WORK INSTRUCTIONS
Please return all lines from the records below that include the string "urls".

[Excerpts from a dataset]
* * *

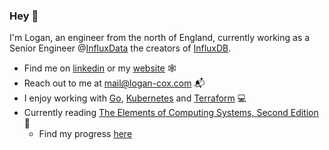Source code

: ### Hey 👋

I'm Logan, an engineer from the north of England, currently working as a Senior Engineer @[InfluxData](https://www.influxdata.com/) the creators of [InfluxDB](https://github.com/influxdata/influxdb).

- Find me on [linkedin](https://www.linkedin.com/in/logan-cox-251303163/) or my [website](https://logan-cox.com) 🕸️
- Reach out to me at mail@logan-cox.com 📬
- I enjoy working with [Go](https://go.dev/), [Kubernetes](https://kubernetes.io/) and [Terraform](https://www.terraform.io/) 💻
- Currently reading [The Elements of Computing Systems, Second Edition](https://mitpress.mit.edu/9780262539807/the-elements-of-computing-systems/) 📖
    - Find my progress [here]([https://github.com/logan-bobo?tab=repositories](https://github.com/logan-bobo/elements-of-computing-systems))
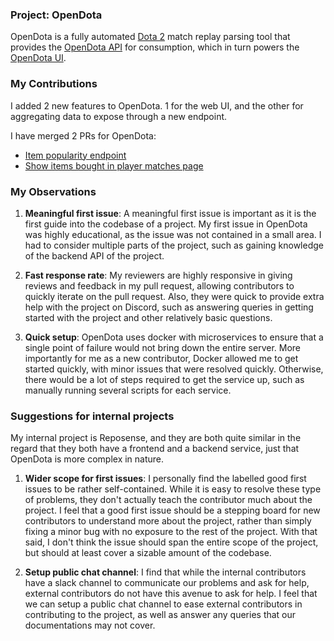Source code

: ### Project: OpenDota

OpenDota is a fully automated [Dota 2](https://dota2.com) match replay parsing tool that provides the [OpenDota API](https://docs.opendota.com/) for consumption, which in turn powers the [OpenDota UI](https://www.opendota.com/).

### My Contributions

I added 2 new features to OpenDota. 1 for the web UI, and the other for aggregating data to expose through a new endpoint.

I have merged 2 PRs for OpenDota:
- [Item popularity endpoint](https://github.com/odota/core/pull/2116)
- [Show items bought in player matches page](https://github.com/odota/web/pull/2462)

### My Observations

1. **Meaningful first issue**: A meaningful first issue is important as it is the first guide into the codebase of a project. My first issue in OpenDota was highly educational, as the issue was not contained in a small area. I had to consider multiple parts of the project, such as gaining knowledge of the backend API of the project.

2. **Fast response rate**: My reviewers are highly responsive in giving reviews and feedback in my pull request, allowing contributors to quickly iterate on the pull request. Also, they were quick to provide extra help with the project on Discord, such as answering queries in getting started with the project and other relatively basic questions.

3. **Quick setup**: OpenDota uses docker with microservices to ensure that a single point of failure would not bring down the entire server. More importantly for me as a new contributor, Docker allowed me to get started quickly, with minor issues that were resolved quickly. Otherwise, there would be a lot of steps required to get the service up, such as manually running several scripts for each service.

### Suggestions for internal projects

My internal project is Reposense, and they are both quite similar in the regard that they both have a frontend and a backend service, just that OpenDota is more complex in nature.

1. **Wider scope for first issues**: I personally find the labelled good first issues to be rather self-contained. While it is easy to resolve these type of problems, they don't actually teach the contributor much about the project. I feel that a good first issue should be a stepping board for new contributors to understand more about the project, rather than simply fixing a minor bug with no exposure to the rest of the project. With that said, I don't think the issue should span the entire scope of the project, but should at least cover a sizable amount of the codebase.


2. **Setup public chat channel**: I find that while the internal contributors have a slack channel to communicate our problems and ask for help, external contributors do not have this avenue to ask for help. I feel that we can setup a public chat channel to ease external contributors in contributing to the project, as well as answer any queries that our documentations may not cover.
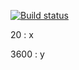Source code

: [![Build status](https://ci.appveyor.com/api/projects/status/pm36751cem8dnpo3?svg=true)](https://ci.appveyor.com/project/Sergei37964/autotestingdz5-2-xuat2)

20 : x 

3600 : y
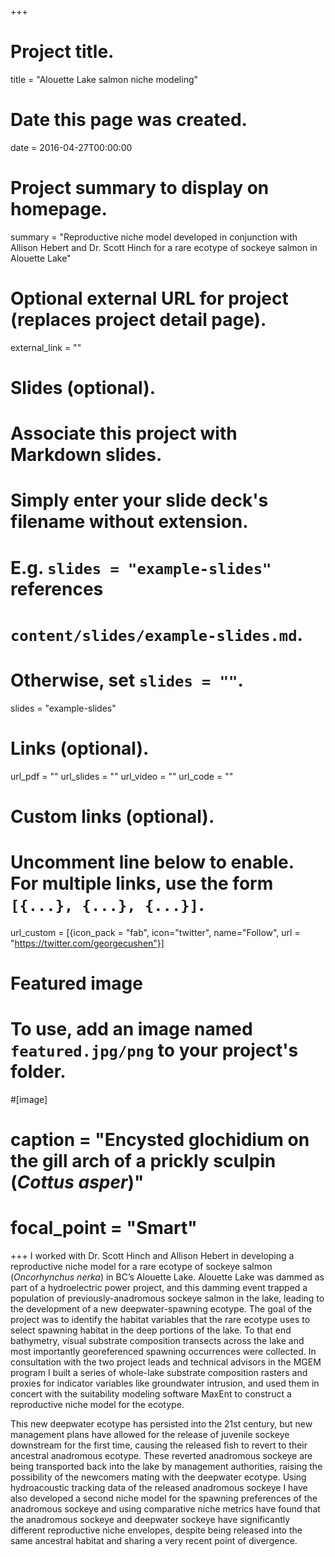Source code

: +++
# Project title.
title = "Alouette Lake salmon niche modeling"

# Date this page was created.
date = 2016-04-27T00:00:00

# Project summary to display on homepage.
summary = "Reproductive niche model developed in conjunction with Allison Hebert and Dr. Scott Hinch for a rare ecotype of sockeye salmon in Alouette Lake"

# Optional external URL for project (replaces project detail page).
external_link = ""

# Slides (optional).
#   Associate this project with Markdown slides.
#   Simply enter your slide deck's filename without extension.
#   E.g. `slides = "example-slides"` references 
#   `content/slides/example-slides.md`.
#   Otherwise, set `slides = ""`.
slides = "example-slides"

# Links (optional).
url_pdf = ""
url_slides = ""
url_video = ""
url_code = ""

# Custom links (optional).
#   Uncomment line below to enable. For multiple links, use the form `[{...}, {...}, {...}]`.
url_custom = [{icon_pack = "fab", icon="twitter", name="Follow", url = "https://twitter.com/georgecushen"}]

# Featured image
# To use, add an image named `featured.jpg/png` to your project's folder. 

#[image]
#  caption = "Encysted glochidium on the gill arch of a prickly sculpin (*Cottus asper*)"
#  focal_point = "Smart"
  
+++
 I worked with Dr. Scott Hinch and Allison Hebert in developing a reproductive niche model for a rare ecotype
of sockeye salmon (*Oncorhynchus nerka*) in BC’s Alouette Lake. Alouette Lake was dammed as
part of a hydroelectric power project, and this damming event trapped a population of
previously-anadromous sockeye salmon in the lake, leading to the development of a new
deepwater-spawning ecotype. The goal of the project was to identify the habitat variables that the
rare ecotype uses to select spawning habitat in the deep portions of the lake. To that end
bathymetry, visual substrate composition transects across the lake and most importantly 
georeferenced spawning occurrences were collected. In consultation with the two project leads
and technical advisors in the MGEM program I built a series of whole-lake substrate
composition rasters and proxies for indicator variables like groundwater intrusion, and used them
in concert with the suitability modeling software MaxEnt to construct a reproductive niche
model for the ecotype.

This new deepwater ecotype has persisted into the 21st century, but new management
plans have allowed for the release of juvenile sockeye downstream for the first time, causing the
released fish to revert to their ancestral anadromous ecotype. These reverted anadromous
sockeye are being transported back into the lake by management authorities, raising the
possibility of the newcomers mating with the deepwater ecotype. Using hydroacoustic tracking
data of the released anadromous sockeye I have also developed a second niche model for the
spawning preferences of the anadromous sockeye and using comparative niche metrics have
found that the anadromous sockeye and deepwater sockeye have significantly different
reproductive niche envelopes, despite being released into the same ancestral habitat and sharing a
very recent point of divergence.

* * *

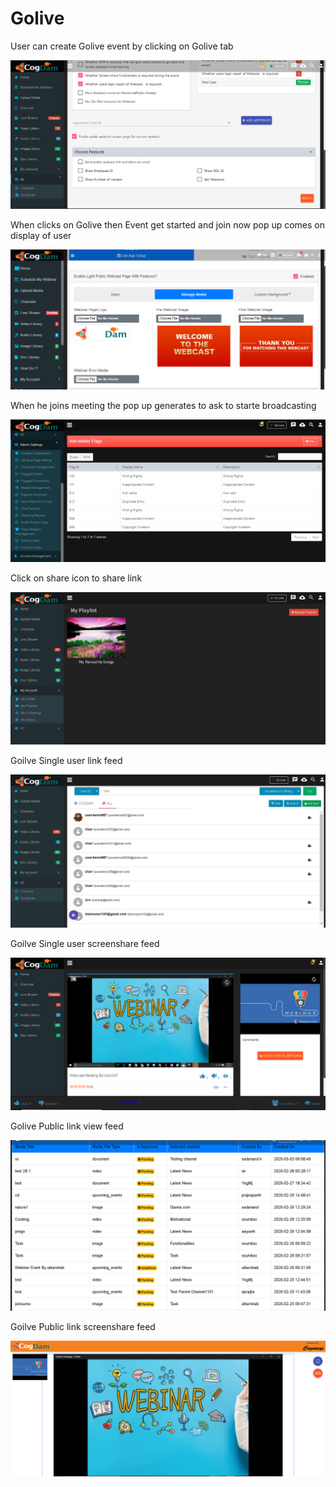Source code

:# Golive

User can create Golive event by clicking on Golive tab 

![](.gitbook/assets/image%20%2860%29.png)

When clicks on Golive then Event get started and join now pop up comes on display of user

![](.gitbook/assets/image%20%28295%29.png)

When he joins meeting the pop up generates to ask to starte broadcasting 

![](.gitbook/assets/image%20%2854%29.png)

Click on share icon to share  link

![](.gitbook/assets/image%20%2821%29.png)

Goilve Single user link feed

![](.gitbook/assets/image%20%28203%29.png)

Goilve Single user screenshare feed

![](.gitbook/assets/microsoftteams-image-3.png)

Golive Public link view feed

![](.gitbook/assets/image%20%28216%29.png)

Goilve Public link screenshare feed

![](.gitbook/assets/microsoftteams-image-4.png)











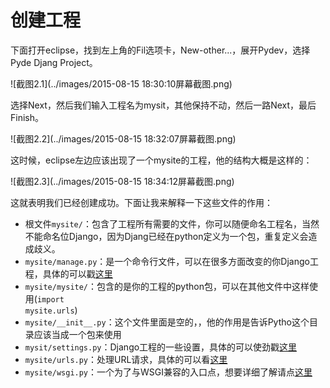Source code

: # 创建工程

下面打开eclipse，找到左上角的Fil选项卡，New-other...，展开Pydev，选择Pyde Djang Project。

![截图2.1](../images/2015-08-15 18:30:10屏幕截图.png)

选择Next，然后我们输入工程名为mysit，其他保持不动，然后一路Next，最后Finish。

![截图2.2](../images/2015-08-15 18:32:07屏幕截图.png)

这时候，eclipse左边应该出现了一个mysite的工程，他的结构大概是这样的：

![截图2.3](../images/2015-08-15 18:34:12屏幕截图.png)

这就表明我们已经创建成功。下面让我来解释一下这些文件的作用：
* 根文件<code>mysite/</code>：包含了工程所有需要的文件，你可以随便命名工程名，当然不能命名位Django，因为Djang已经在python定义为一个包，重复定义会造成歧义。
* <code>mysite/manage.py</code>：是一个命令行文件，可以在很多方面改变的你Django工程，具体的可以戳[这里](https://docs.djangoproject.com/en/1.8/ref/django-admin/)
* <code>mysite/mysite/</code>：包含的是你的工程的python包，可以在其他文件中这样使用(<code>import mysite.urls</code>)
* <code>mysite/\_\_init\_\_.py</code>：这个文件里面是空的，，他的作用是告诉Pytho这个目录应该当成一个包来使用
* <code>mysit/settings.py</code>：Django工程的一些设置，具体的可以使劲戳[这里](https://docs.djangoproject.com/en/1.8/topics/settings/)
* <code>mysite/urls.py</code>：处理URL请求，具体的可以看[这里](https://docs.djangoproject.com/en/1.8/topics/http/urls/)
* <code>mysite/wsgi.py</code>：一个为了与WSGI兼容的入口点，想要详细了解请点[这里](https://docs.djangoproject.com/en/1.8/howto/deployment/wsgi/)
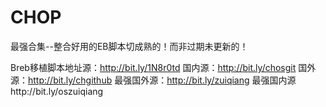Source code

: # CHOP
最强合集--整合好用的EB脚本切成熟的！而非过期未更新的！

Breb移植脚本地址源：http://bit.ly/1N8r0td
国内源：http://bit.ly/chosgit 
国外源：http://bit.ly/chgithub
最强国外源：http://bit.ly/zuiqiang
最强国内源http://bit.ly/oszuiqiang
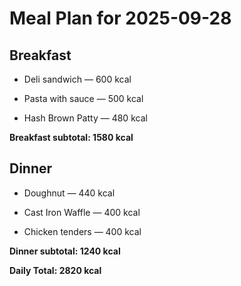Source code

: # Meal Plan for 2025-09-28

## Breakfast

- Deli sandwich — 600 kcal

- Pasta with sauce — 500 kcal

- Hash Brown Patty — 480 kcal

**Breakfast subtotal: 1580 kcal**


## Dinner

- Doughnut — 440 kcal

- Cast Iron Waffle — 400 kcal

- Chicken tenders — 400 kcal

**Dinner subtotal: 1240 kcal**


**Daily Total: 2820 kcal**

* * *

PROBLEM SOLUTION
* <code>mysite/mysite/</code>：包含的是你的工程的python包，可以在其他文件中这样使用(<code>import mysite.urls</code>)
* <code>mysite/urls.py</code>：处理URL请求，具体的可以看[这里](https://docs.djangoproject.com/en/1.8/topics/http/urls/)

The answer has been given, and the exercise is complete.